A sobering first quarter
The key indicators at the end of the first quarter of 2022 did not make for good reading. The currency gave up 27 and 24% on the parallel and official markets respectively. Inflation was already on the move back up and March figures confirmed that inflation was not only increasing but accelerating. While the influence of international inflation cannot be ignored we have domestic concerns such as money supply growth and government borrowing to battle with as well.
Above are the resolutions of the Central Banks Monetary Policy Committee and below we will translate these resolutions into simple language.
Bank policy rate up from 60% to 80%
In an economy where you could make higher returns than 60% by simply holding your money in US dollars, speculative borrowing for those with access is lucrative. Increasing the bank policy rate, the rate at which banks borrow from the central bank increases interest rates on lending and is meant to discourage speculative borrowing.
Increasing the medium-term bank accommodation facility rate
Banks borrow from each other to cover positions. For example when money transfers between banks some banks, for the short to medium term, are indebted to others. Through a function known as accommodation those debts are extended but at a cost, the accommodation rate. Increasing this is meant to ultimately slow down the movement of money between banks and in the economy.

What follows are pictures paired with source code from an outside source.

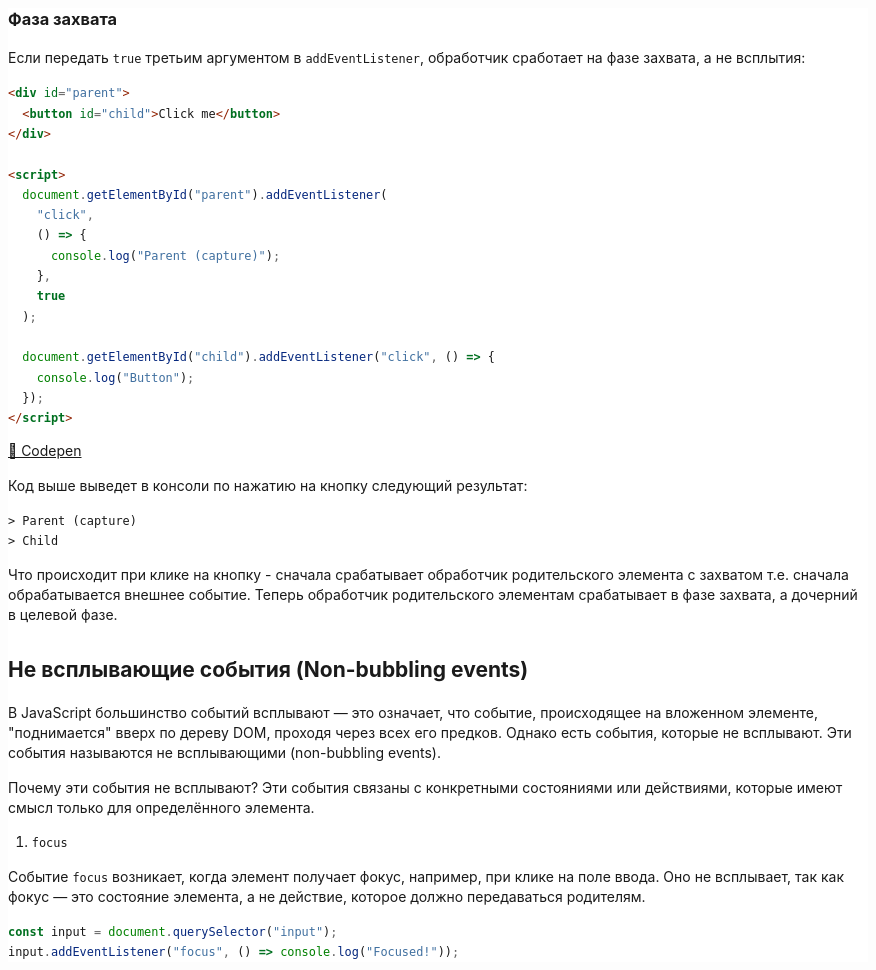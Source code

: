 ### Фаза захвата

Если передать `true` третьим аргументом в `addEventListener`, обработчик сработает на фазе захвата, а не всплытия:

```html
<div id="parent">
  <button id="child">Click me</button>
</div>

<script>
  document.getElementById("parent").addEventListener(
    "click",
    () => {
      console.log("Parent (capture)");
    },
    true
  );

  document.getElementById("child").addEventListener("click", () => {
    console.log("Button");
  });
</script>
```

[🔎 Codepen](https://codepen.io/thevioletmaniac/pen/LEYxaJO)

Код выше выведет в консоли по нажатию на кнопку следующий результат:

```
> Parent (capture)
> Child
```

Что происходит при клике на кнопку - сначала срабатывает обработчик родительского элемента с захватом т.е. сначала обрабатывается внешнее событие. Теперь обработчик родительского элементам срабатывает в фазе захвата, а дочерний в целевой фазе.

## Не всплывающие события (Non-bubbling events)

В JavaScript большинство событий всплывают — это означает, что событие, происходящее на вложенном элементе, "поднимается" вверх по дереву DOM, проходя через всех его предков. Однако есть события, которые не всплывают. Эти события называются не всплывающими (non-bubbling events).

Почему эти события не всплывают? Эти события связаны с конкретными состояниями или действиями, которые имеют смысл только для определённого элемента.

1. `focus`

Событие `focus` возникает, когда элемент получает фокус, например, при клике на поле ввода. Оно не всплывает, так как фокус — это состояние элемента, а не действие, которое должно передаваться родителям.

```js
const input = document.querySelector("input");
input.addEventListener("focus", () => console.log("Focused!"));
```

Savings and time deposit rates up
Doubling interest rates for deposits, all other things being equal, encourages those with excess money to bank it rather than spend it or in our case buy US dollars and place upward pressure on the exchange rate. Increasing the incentive to save while slowing down the movement of money reduces the amount of money in circulation and is intended to alleviate both inflationary and exchange rate pressures.

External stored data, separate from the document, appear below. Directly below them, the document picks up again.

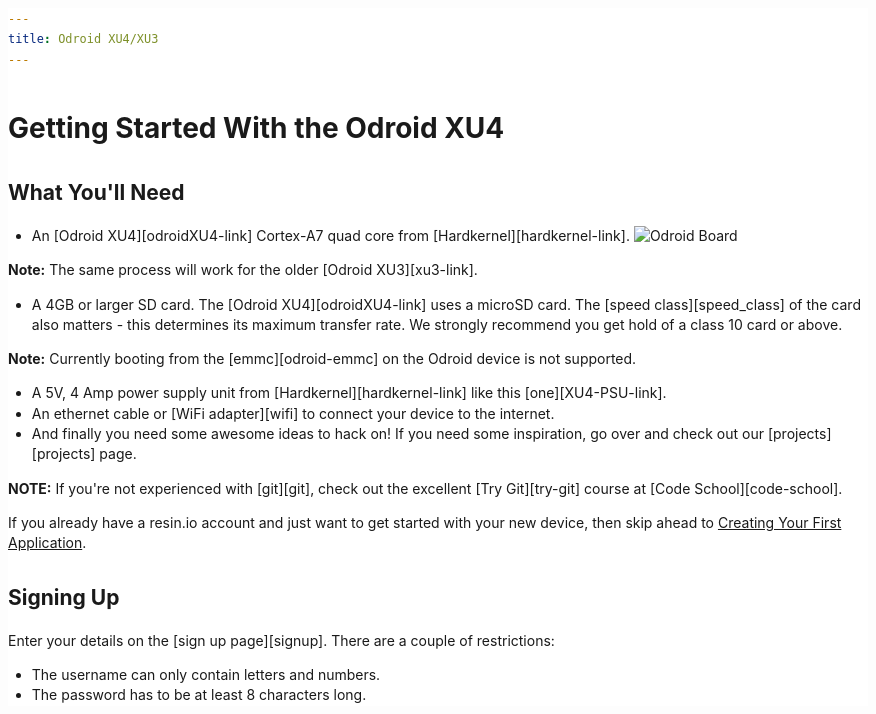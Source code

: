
 ```yaml
---
title: Odroid XU4/XU3
---
```


# Getting Started With the Odroid XU4

## What You'll Need

* An [Odroid XU4][odroidXU4-link] Cortex-A7 quad core from [Hardkernel][hardkernel-link].
![Odroid Board](/img/odroidXUBoard.jpg)

__Note:__ The same process will work for the older [Odroid XU3][xu3-link].

* A 4GB or larger SD card. The [Odroid XU4][odroidXU4-link] uses a microSD card. The [speed class][speed_class] of the card also matters - this determines its maximum transfer rate. We strongly recommend you get hold of a class 10 card or above.

__Note:__ Currently booting from the [emmc][odroid-emmc] on the Odroid device is not supported.

* A 5V, 4 Amp power supply unit from [Hardkernel][hardkernel-link] like this [one][XU4-PSU-link].
* An ethernet cable or [WiFi adapter][wifi] to connect your device to the internet.
* And finally you need some awesome ideas to hack on! If you need some inspiration, go over and check out our [projects][projects] page.



__NOTE:__ If you're not experienced with [git][git], check out the excellent
[Try Git][try-git] course at [Code School][code-school].

If you already have a resin.io account and just want to get started with your new device, then skip ahead to [Creating Your First Application](/installing/gettingStarted-Odroid-XU4#creating-your-first-application).

## Signing Up

Enter your details on the [sign up page][signup]. There are a couple of
restrictions:

* The username can only contain letters and numbers.
* The password has to be at least 8 characters long.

Reducing money supply growth target
As you’ve gathered by now the amount of money available in the economy is important. When there is more money chasing goods and services you get inflation. In a multicurrency environment when the supply of one currency grows faster than the other the growing currency depreciates. The goal for the RBZ here is to slow down the rate at which the supply of Zimbabwean dollars increases. This is something the RBZ has struggled with in recent history.
Allowing foreign currency sales of under US$1000 through banks
Opening up the avenues through which those holding US dollars can sell their currency has one goal; increasing the banks’ access to foreign currency. We are not far removed from the days when the auction experienced delays in paying out US dollars purchased at the auction. The statement doesn’t give much detail on how much freedom the banks have in terms of the exchange rate but we are likely to see an arrangement similar to the one Bureau de Changes were allowed which gives them a -/+5% spread on the official auction rate of the week. However, the bank seeks to get without giving, something that has not worked out well in the past.

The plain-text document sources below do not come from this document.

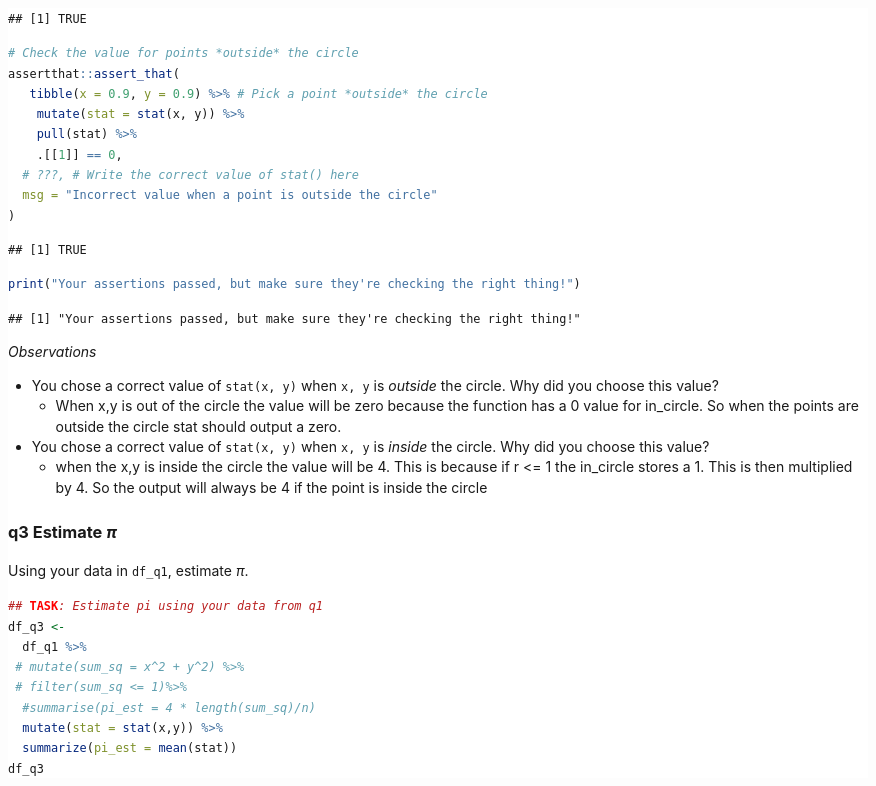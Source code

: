     ## [1] TRUE

``` r
# Check the value for points *outside* the circle
assertthat::assert_that(
   tibble(x = 0.9, y = 0.9) %>% # Pick a point *outside* the circle
    mutate(stat = stat(x, y)) %>% 
    pull(stat) %>% 
    .[[1]] == 0,
  # ???, # Write the correct value of stat() here
  msg = "Incorrect value when a point is outside the circle"
)
```

    ## [1] TRUE

``` r
print("Your assertions passed, but make sure they're checking the right thing!")
```

    ## [1] "Your assertions passed, but make sure they're checking the right thing!"

*Observations*

- You chose a correct value of `stat(x, y)` when `x, y` is *outside* the
  circle. Why did you choose this value?
  - When x,y is out of the circle the value will be zero because the
    function has a 0 value for in_circle. So when the points are outside
    the circle stat should output a zero.
- You chose a correct value of `stat(x, y)` when `x, y` is *inside* the
  circle. Why did you choose this value?
  - when the x,y is inside the circle the value will be 4. This is
    because if r \<= 1 the in_circle stores a 1. This is then multiplied
    by 4. So the output will always be 4 if the point is inside the
    circle

### **q3** Estimate $\pi$

Using your data in `df_q1`, estimate $\pi$.

``` r
## TASK: Estimate pi using your data from q1
df_q3 <-
  df_q1 %>% 
 # mutate(sum_sq = x^2 + y^2) %>% 
 # filter(sum_sq <= 1)%>% 
  #summarise(pi_est = 4 * length(sum_sq)/n)
  mutate(stat = stat(x,y)) %>% 
  summarize(pi_est = mean(stat))
df_q3
```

Ensuring commercial imports are processed through normal banking channels
Governor John Mangudya has long bemoaned that Zimbabwe’s problem has to do with the allocation of foreign currency rather than its presence. Tight exchange control regulations have not helped this and businesses have sought other channels to transact through. To the bank and governor, this means foreign currency exiting the formal banking system and as we said earlier when one currency grows in supply over another the growing currency depreciates. The reverse is true, when a currency’s supply diminishes it appreciates all else being equal. It is not clear what the Apex bank plans to do to make this a reality.
What comes next?
None of these moves are new? We have seen this to a different degree or extent in the past. In the short run, the moves to tighten the money supply of the Zimbabwean dollar result in a liquidity crunch. With money both in shorter supply and moving slower the expectation is a cool down in exchange rate and inflationary pressures. The moves to attract and retain more foreign currency which is likely to be channelled to the auction are intended to help the bank defend the value of the Zimbabwean dollar on the auction and attract large amounts away from the parallel market. Whether this will work and if so for how long we shall see. Though recent history has some hints for us.